Türkiye'de banka almanın aslında yurt dışında çalışanları açısından da zorunluluk olduğunun altını çizen Özyeğin, yurt dışında orta ve üst düzey 250 civarında çalışanları bulunduğunu, Fibabanka'nın ilerde onların geri dönüşü için uygun zemin yaratacağını söyledi.
10 Milyon Doların Üzerinde Yatırım
Fibabanka Genel Müdürü Bekir Dildar da banka için hazırlanan logoya “bilgi kristali” adını verdiklerini, bundaki mavi ile profesyonelliği ve ciddiyeti, yeşil ile de memnuniyeti ve bilgiyle gelen bilgeliği yansıtmak istediklerini anlattı.
Millenium Bank Türkiye hisselerini satın aldıktan sonra 4 ayda çok şey yaptıklarını ifade eden Dildar, bankayı devraldıklarında toplam aktiflerinin 900 milyon lira, özkaynaklarının 100 milyon lira, mevduatı ve nakit kredilerinin 600 milyon lira olduğunu, 18 şubesi ve 300 çalışanı bulunduğunu, nisan sonunda ise öz kaynakları 225 milyon liraya, toplam aktifleri 1,5 milyar liraya, mevduatı 850 milyon liraya, kredileri 1,2 milyar liraya, şube sayısını 20'ye çıkardıklarını bildirdi.
İlk günden itibaren reel ekonomiye çok önemli destek verdiklerini ve kara geçtiklerini vurgulayan Dildar, 1 Haziran'dan itibaren çok daha hızlı yol alacaklarını, bu yıl altyapıya, dolayısıyla bilgi teknolojilerine çok önemli yatırımlar yapacaklarını ifade etti.

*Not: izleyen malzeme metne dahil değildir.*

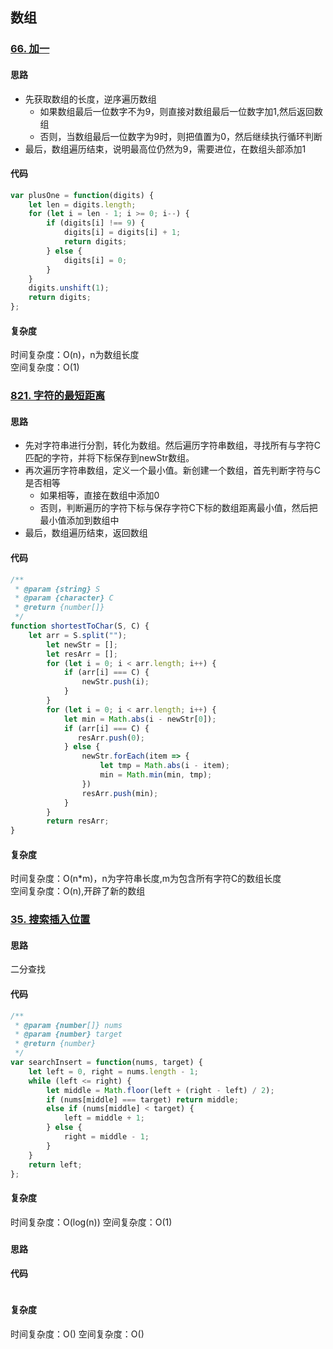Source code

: ## 数组
### [66. 加一](https://leetcode-cn.com/problems/plus-one/)
#### 思路
* 先获取数组的长度，逆序遍历数组
    * 如果数组最后一位数字不为9，则直接对数组最后一位数字加1,然后返回数组
    * 否则，当数组最后一位数字为9时，则把值置为0，然后继续执行循环判断
* 最后，数组遍历结束，说明最高位仍然为9，需要进位，在数组头部添加1
#### 代码
```js
var plusOne = function(digits) {
    let len = digits.length;
    for (let i = len - 1; i >= 0; i--) {
        if (digits[i] !== 9) {
            digits[i] = digits[i] + 1;
            return digits;
        } else { 
            digits[i] = 0;
        }
    }
    digits.unshift(1);
    return digits;
};
```
#### 复杂度
时间复杂度：O(n)，n为数组长度<br/>
空间复杂度：O(1)

### [821. 字符的最短距离](https://leetcode-cn.com/problems/shortest-distance-to-a-character/)
#### 思路
* 先对字符串进行分割，转化为数组。然后遍历字符串数组，寻找所有与字符C匹配的字符，并将下标保存到newStr数组。
* 再次遍历字符串数组，定义一个最小值。新创建一个数组，首先判断字符与C是否相等
    * 如果相等，直接在数组中添加0
    * 否则，判断遍历的字符下标与保存字符C下标的数组距离最小值，然后把最小值添加到数组中
* 最后，数组遍历结束，返回数组
#### 代码
```js
/**
 * @param {string} S
 * @param {character} C
 * @return {number[]}
 */
function shortestToChar(S, C) {
    let arr = S.split("");
        let newStr = [];
        let resArr = [];
        for (let i = 0; i < arr.length; i++) {
            if (arr[i] === C) {
                newStr.push(i);
            }
        }
        for (let i = 0; i < arr.length; i++) {
            let min = Math.abs(i - newStr[0]);
            if (arr[i] === C) {
               resArr.push(0);
            } else {
                newStr.forEach(item => {
                    let tmp = Math.abs(i - item);
                    min = Math.min(min, tmp);
                })
                resArr.push(min);
            }
        }
        return resArr;
}
```
#### 复杂度
时间复杂度：O(n*m)，n为字符串长度,m为包含所有字符C的数组长度<br/>
空间复杂度：O(n),开辟了新的数组
### [35. 搜索插入位置](https://leetcode-cn.com/problems/search-insert-position/)
#### 思路
二分查找
#### 代码
```js
/**
 * @param {number[]} nums
 * @param {number} target
 * @return {number}
 */
var searchInsert = function(nums, target) {
    let left = 0, right = nums.length - 1;
    while (left <= right) {
        let middle = Math.floor(left + (right - left) / 2);
        if (nums[middle] === target) return middle;
        else if (nums[middle] < target) {
            left = middle + 1;
        } else {
            right = middle - 1;
        }
    }
    return left;
};
```
#### 复杂度
时间复杂度：O(log(n))
空间复杂度：O(1)
### []()
#### 思路

#### 代码
```js

```
#### 复杂度
时间复杂度：O()
空间复杂度：O()
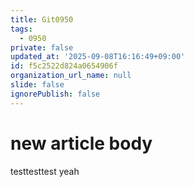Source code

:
 ```yaml
---
title: Git0950
tags:
  - 0950
private: false
updated_at: '2025-09-08T16:16:49+09:00'
id: f5c2522d824a0654906f
organization_url_name: null
slide: false
ignorePublish: false
---
```

# new article body
testtesttest yeah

Bankanın ikinci fazının 2012 olacağını, bireysel bankacılık alanında da müşterilere bankacılık ürünlerini çeşitlendirerek hizmet sunacaklarını kaydeden Dildar, yeni taşınacakları binanın 4 bin metrekare büyüklüğünde olduğunu, IT, isim değişikliği ve yeni bina için toplamda 10 milyon doların üzerinde bir yatırımlarının söz konusu olacağını bildirdi.